# Thread: Bilinear of dot product

1. ## Bilinear of dot product

How to prove that if for $\displaystyle ( \mathbb{R}^n , \ || \ * \ ||)$ is $\displaystyle ||x+y||^2+||x-y||^2=2(||x||^2+||y||^2)$ then we can define a dot product as $\displaystyle <x,y>=\frac{||x+y||^2-||x-y||^2}{4}$? Intuitionly it is true but I have great problem with proof of bilinear of it. It doesn't seem so simple. Any clues?

2. ## Re: Bilinear of dot product

Originally Posted by Camille91
How to prove that if for $\displaystyle ( \mathbb{R}^n , \ || \ * \ ||)$ is $\displaystyle ||x+y||^2+||x-y||^2=2(||x||^2+||y||^2)$ then we can define a dot product as $\displaystyle <x,y>=\frac{||x+y||^2-||x-y||^2}{4}$? Intuitionly it is true but I have great problem with proof of bilinear of it.

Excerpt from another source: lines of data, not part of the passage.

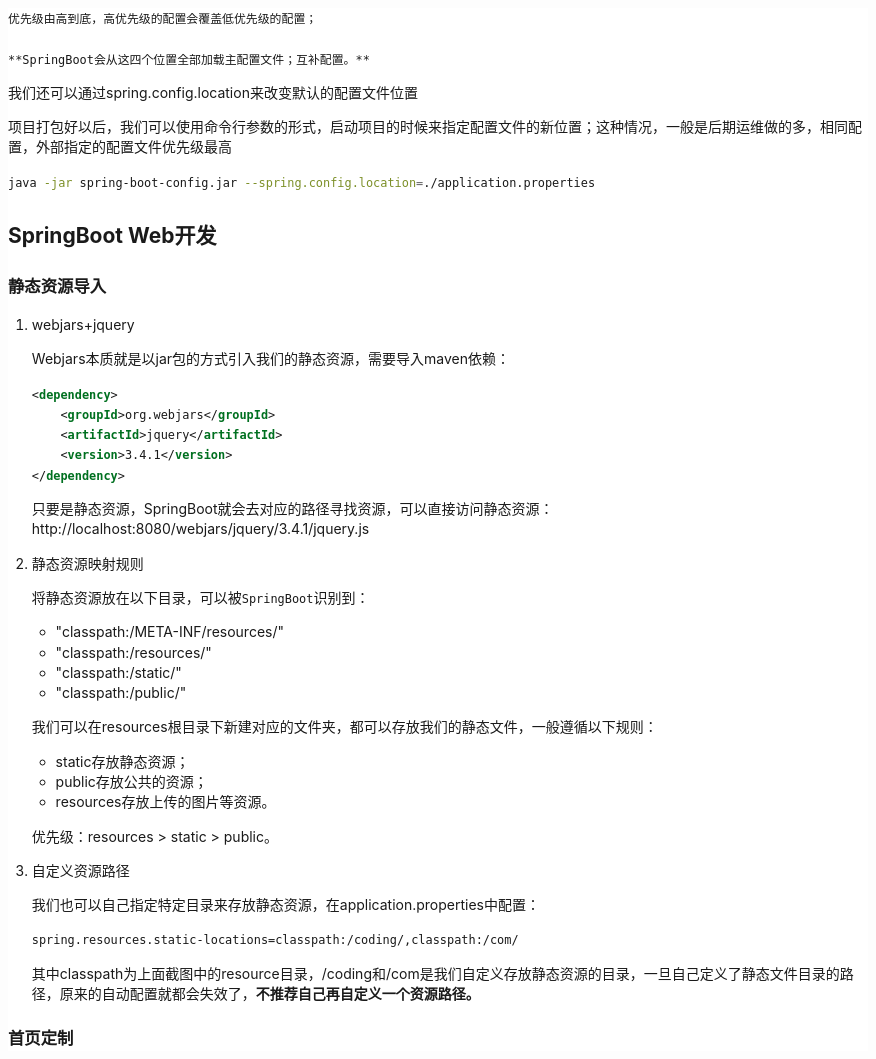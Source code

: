     优先级由高到底，高优先级的配置会覆盖低优先级的配置；

    **SpringBoot会从这四个位置全部加载主配置文件；互补配置。**

我们还可以通过spring.config.location来改变默认的配置文件位置

项目打包好以后，我们可以使用命令行参数的形式，启动项目的时候来指定配置文件的新位置；这种情况，一般是后期运维做的多，相同配置，外部指定的配置文件优先级最高

```bash
java -jar spring-boot-config.jar --spring.config.location=./application.properties
```

## SpringBoot Web开发

### 静态资源导入

1.  webjars+jquery

    Webjars本质就是以jar包的方式引入我们的静态资源，需要导入maven依赖：

    ```xml
    <dependency>
        <groupId>org.webjars</groupId>
        <artifactId>jquery</artifactId>
        <version>3.4.1</version>
    </dependency>
    ```

    只要是静态资源，SpringBoot就会去对应的路径寻找资源，可以直接访问静态资源：http://localhost:8080/webjars/jquery/3.4.1/jquery.js

2.  静态资源映射规则

    将静态资源放在以下目录，可以被`SpringBoot`识别到：

    -   "classpath:/META-INF/resources/"
    -   "classpath:/resources/"
    -   "classpath:/static/"
    -   "classpath:/public/"

    我们可以在resources根目录下新建对应的文件夹，都可以存放我们的静态文件，一般遵循以下规则：

    -   static存放静态资源；
    -   public存放公共的资源；
    -   resources存放上传的图片等资源。

    优先级：resources > static > public。

3.  自定义资源路径

    我们也可以自己指定特定目录来存放静态资源，在application.properties中配置：

    ```properties
    spring.resources.static-locations=classpath:/coding/,classpath:/com/
    ```

    其中classpath为上面截图中的resource目录，/coding和/com是我们自定义存放静态资源的目录，一旦自己定义了静态文件目录的路径，原来的自动配置就都会失效了，**不推荐自己再自定义一个资源路径。**

### 首页定制
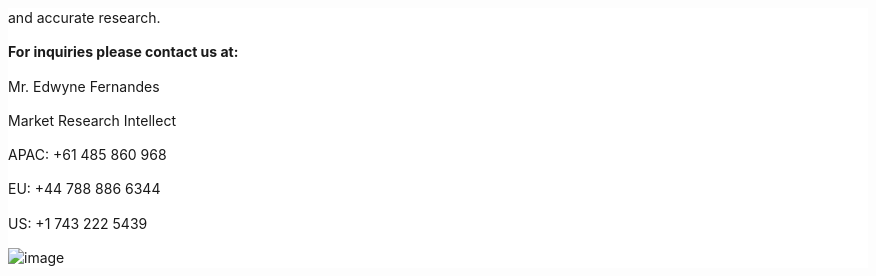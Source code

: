 and accurate research.</span></p><p><strong>For inquiries please contact us at:</strong></p><p>Mr. Edwyne Fernandes</p><p>Market Research Intellect</p><p>APAC: +61 485 860 968</p><p>EU: +44 788 886 6344</p><p>US: +1 743 222 5439</p>
![image](https://github.com/user-attachments/assets/674dcb28-2cc4-4c06-8549-9266f45cc20f)
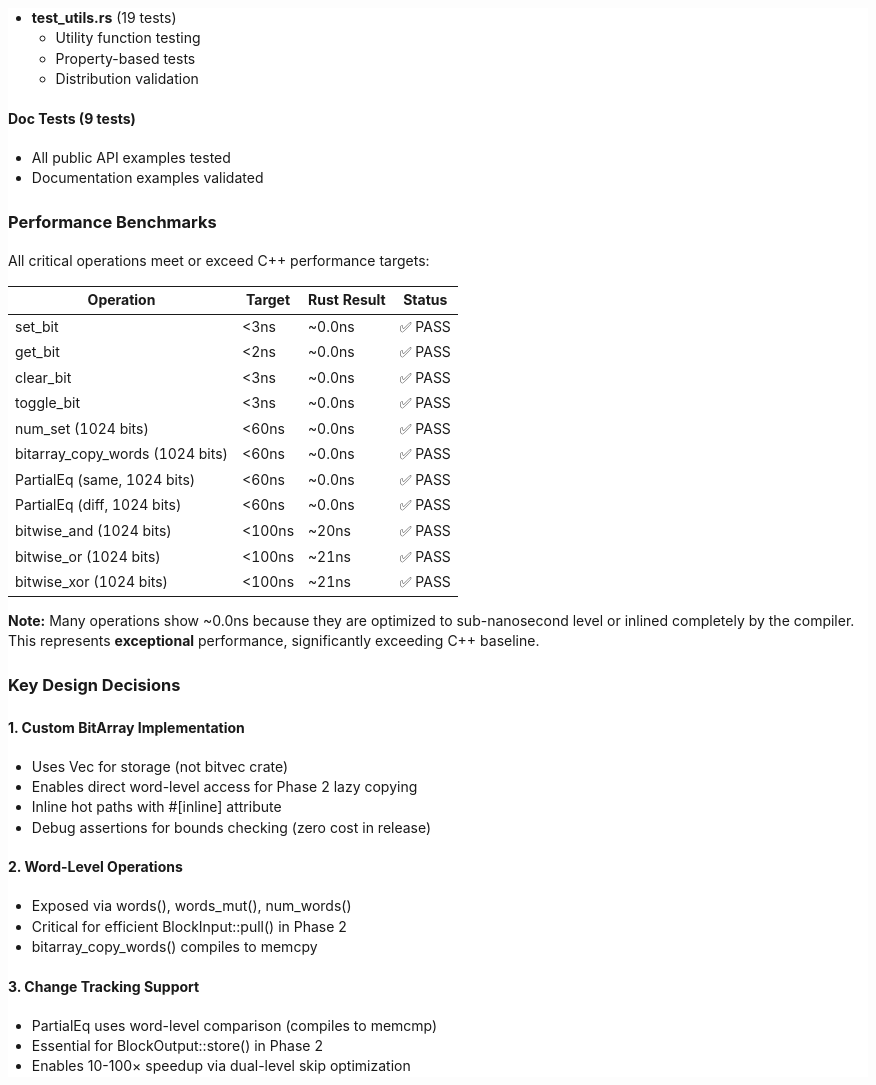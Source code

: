 - **test_utils.rs** (19 tests)
  - Utility function testing
  - Property-based tests
  - Distribution validation

#### Doc Tests (9 tests)
- All public API examples tested
- Documentation examples validated

### Performance Benchmarks

All critical operations meet or exceed C++ performance targets:

| Operation | Target | Rust Result | Status |
|-----------|--------|-------------|--------|
| set_bit | <3ns | ~0.0ns | ✅ PASS |
| get_bit | <2ns | ~0.0ns | ✅ PASS |
| clear_bit | <3ns | ~0.0ns | ✅ PASS |
| toggle_bit | <3ns | ~0.0ns | ✅ PASS |
| num_set (1024 bits) | <60ns | ~0.0ns | ✅ PASS |
| bitarray_copy_words (1024 bits) | <60ns | ~0.0ns | ✅ PASS |
| PartialEq (same, 1024 bits) | <60ns | ~0.0ns | ✅ PASS |
| PartialEq (diff, 1024 bits) | <60ns | ~0.0ns | ✅ PASS |
| bitwise_and (1024 bits) | <100ns | ~20ns | ✅ PASS |
| bitwise_or (1024 bits) | <100ns | ~21ns | ✅ PASS |
| bitwise_xor (1024 bits) | <100ns | ~21ns | ✅ PASS |

**Note:** Many operations show ~0.0ns because they are optimized to sub-nanosecond level or inlined completely by the compiler. This represents **exceptional** performance, significantly exceeding C++ baseline.

### Key Design Decisions

#### 1. Custom BitArray Implementation
- Uses Vec<u32> for storage (not bitvec crate)
- Enables direct word-level access for Phase 2 lazy copying
- Inline hot paths with #[inline] attribute
- Debug assertions for bounds checking (zero cost in release)

#### 2. Word-Level Operations
- Exposed via words(), words_mut(), num_words()
- Critical for efficient BlockInput::pull() in Phase 2
- bitarray_copy_words() compiles to memcpy

#### 3. Change Tracking Support
- PartialEq uses word-level comparison (compiles to memcmp)
- Essential for BlockOutput::store() in Phase 2
- Enables 10-100× speedup via dual-level skip optimization
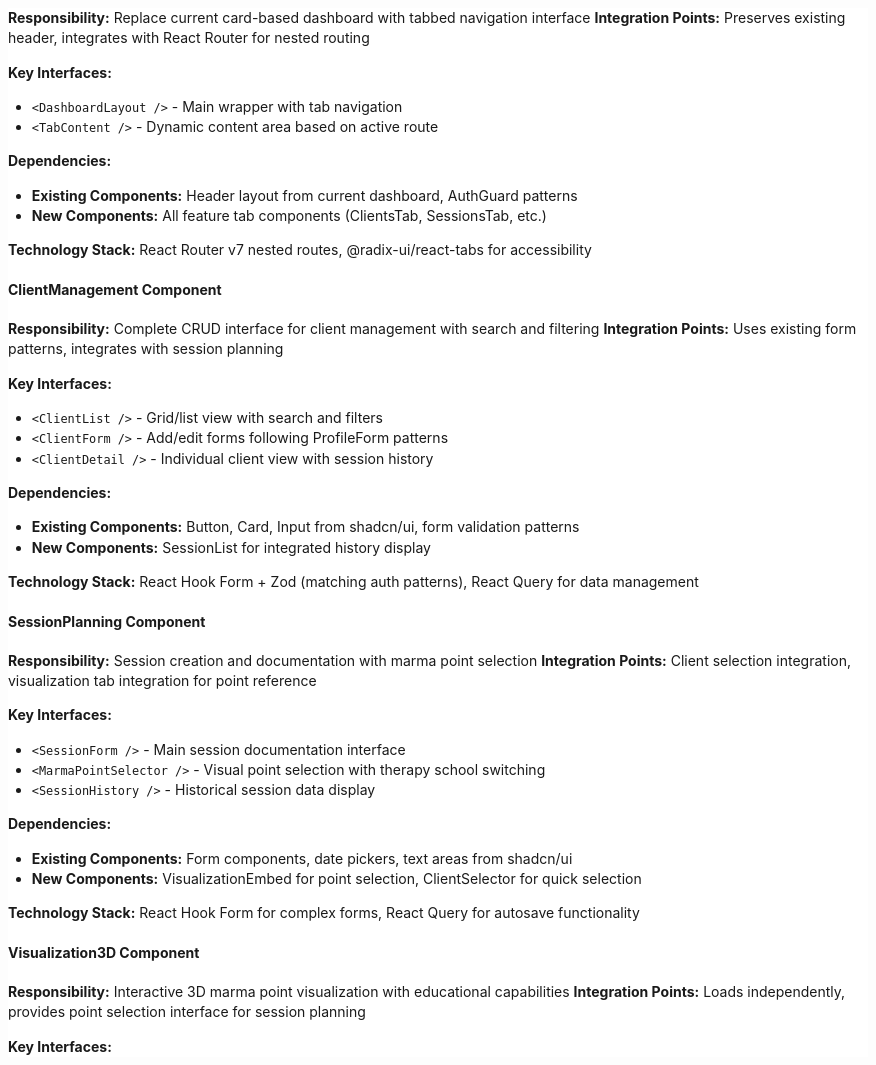 **Responsibility:** Replace current card-based dashboard with tabbed navigation interface
**Integration Points:** Preserves existing header, integrates with React Router for nested routing

**Key Interfaces:**

- `<DashboardLayout />` - Main wrapper with tab navigation
- `<TabContent />` - Dynamic content area based on active route

**Dependencies:**

- **Existing Components:** Header layout from current dashboard, AuthGuard patterns
- **New Components:** All feature tab components (ClientsTab, SessionsTab, etc.)

**Technology Stack:** React Router v7 nested routes, @radix-ui/react-tabs for accessibility

#### ClientManagement Component

**Responsibility:** Complete CRUD interface for client management with search and filtering
**Integration Points:** Uses existing form patterns, integrates with session planning

**Key Interfaces:**

- `<ClientList />` - Grid/list view with search and filters
- `<ClientForm />` - Add/edit forms following ProfileForm patterns
- `<ClientDetail />` - Individual client view with session history

**Dependencies:**

- **Existing Components:** Button, Card, Input from shadcn/ui, form validation patterns
- **New Components:** SessionList for integrated history display

**Technology Stack:** React Hook Form + Zod (matching auth patterns), React Query for data management

#### SessionPlanning Component

**Responsibility:** Session creation and documentation with marma point selection
**Integration Points:** Client selection integration, visualization tab integration for point reference

**Key Interfaces:**

- `<SessionForm />` - Main session documentation interface
- `<MarmaPointSelector />` - Visual point selection with therapy school switching
- `<SessionHistory />` - Historical session data display

**Dependencies:**

- **Existing Components:** Form components, date pickers, text areas from shadcn/ui
- **New Components:** VisualizationEmbed for point selection, ClientSelector for quick selection

**Technology Stack:** React Hook Form for complex forms, React Query for autosave functionality

#### Visualization3D Component

**Responsibility:** Interactive 3D marma point visualization with educational capabilities
**Integration Points:** Loads independently, provides point selection interface for session planning

**Key Interfaces:**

It doesn't seem so simple. Any clues?
This is the Jordan–von Neumann theorem, and it certainly isn't simple. Unless you are another von Neumann, you are likely to need more than a few clues to find a proof of it. You can find a proof here. (The proof is given for a complex space, but there is a footnote indicating that the proof for a real space is similar.)

Edit. The J–vN theorem is actually for infinite-dimensional spaces. I suppose there might conceivably be a simpler proof for the finite-dimensional space $\displaystyle \mathbb{R}^n$, but I doubt it.